We use XDCR to sync a database between two servers. Normally this works fine. However, in the past day we have noticed a couple of times where a document we have hand-edited in the Couchbase Server GUI is not replicated when saved. Later we made another change to the same document which then synced okay. Since this success, we haven’t been able to replicate the failure again.

Looking in the goxdcr log, we can see the following error repeated fairly frequently, including around the time that we edited the document:

INFO GOXDCR.GenericSupervisor: Executing Action timed out
INFO GOXDCR.GenericSupervisor: ****************************
INFO GOXDCR.GenericSupervisor: Received timeout error when checking pipeline health. topic=94f6421562b2380b840fb02bb2556896/mybucket/mybucket

What does this error mean and could it be related to the failure to sync?

This is worrying as we are wondering if XDCR is reliable and whether we need to run a periodic “sanity check” to make sure both databases are synced properly.


Jut an update on this statement

“Later we made another change to the same document which then synced okay. Since this success, we haven’t been able to replicate the failure again.”

This is no longer true. We have had this error repeatedly today. On some docs, we can make another change and it will work, but on others, the document never syncs despite multiple changes. The only way we have got these docs to sync is to remove them and then recreate them. XDCR then spots the new doc and syncs it. Further changes then work as expected.
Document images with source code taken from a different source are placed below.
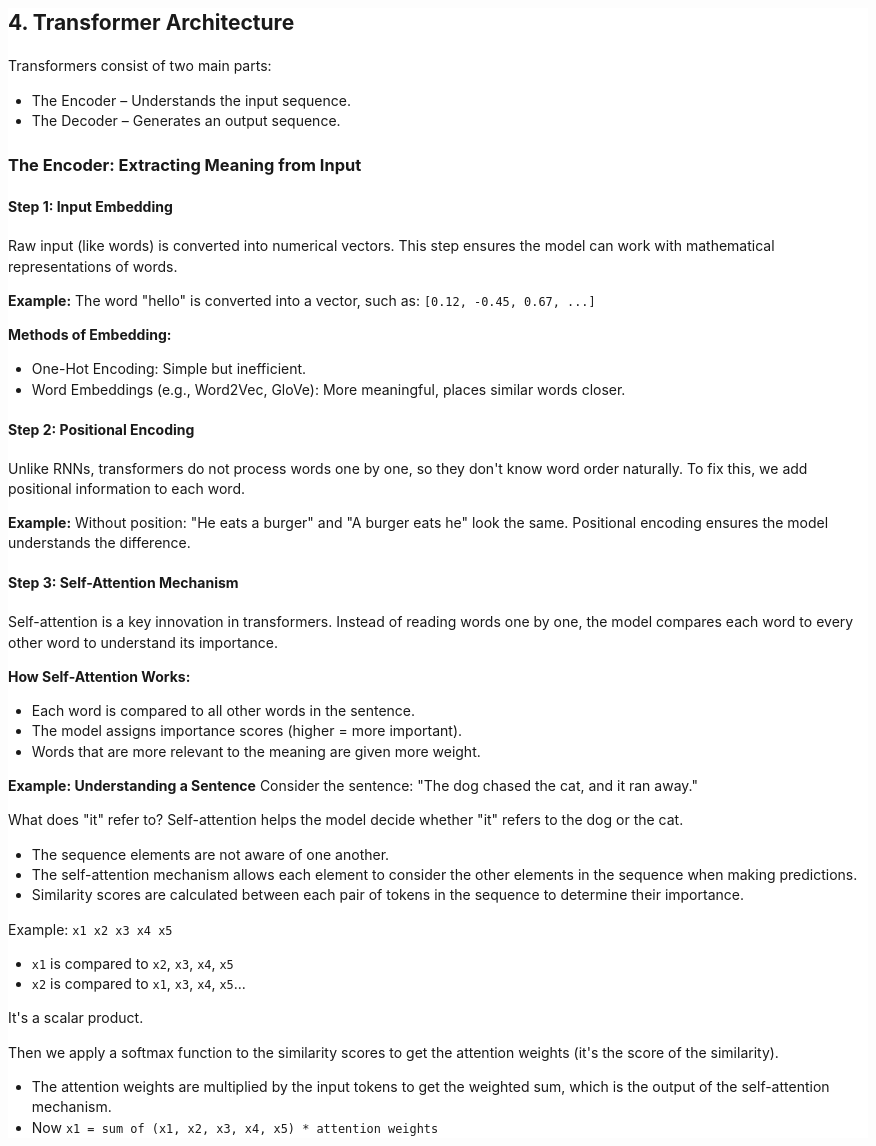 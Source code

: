 ## 4. Transformer Architecture
Transformers consist of two main parts:

- The Encoder – Understands the input sequence.
- The Decoder – Generates an output sequence.

### The Encoder: Extracting Meaning from Input

#### Step 1: Input Embedding
Raw input (like words) is converted into numerical vectors. This step ensures the model can work with mathematical representations of words.

**Example:**
The word "hello" is converted into a vector, such as: `[0.12, -0.45, 0.67, ...]`

**Methods of Embedding:**
- One-Hot Encoding: Simple but inefficient.
- Word Embeddings (e.g., Word2Vec, GloVe): More meaningful, places similar words closer.

#### Step 2: Positional Encoding
Unlike RNNs, transformers do not process words one by one, so they don't know word order naturally. To fix this, we add positional information to each word.

**Example:**
Without position: "He eats a burger" and "A burger eats he" look the same. Positional encoding ensures the model understands the difference.

#### Step 3: Self-Attention Mechanism
Self-attention is a key innovation in transformers. Instead of reading words one by one, the model compares each word to every other word to understand its importance.

**How Self-Attention Works:**
- Each word is compared to all other words in the sentence.
- The model assigns importance scores (higher = more important).
- Words that are more relevant to the meaning are given more weight.

**Example: Understanding a Sentence**
Consider the sentence: "The dog chased the cat, and it ran away."

What does "it" refer to? Self-attention helps the model decide whether "it" refers to the dog or the cat.

- The sequence elements are not aware of one another.
- The self-attention mechanism allows each element to consider the other elements in the sequence when making predictions.
- Similarity scores are calculated between each pair of tokens in the sequence to determine their importance.

Example: `x1 x2 x3 x4 x5`
- `x1` is compared to `x2`, `x3`, `x4`, `x5`
- `x2` is compared to `x1`, `x3`, `x4`, `x5`...

It's a scalar product.

Then we apply a softmax function to the similarity scores to get the attention weights (it's the score of the similarity).
- The attention weights are multiplied by the input tokens to get the weighted sum, which is the output of the self-attention mechanism.
- Now `x1 = sum of (x1, x2, x3, x4, x5) * attention weights`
One further thing we’ve noticed which may be a clue with the failing document…
On the database that has the modification and is running XDCR, the document has revision "2-1501ca7193a300000000000002000000"
However, on the target database, the doc has revision “695-1501ca550bef00000000000002000000”

This seems very strange. As the source database is newer I would expect the target revision to be higher than on the target, but it isn’t. Am I correct to assume this and could it be the cause for my failed XDCR behaviour?

Regarding revision numbers (as per the last bit of my previous reply), we’ve just noticed that even new documents get crazy revision numbers. E.g. I’ve just created a new document through the Couchbase Server GUI and it is given revision number “371-150261d91fd100000000000002000006”

I would expect the first revision of a new document to be “1-…”. Is my assumption correct?

When this document (with rev “371-…”) syncs with XDCR, the destination gets a revision number of “1-…”. We actually have two way XDCR set up, so a change on either server gets replicated to the other. If I then edit this same doc on the target server and save, it is given a rev of “2-…” This is then NOT replicated back to the original server, presumably because it already has a higher revision.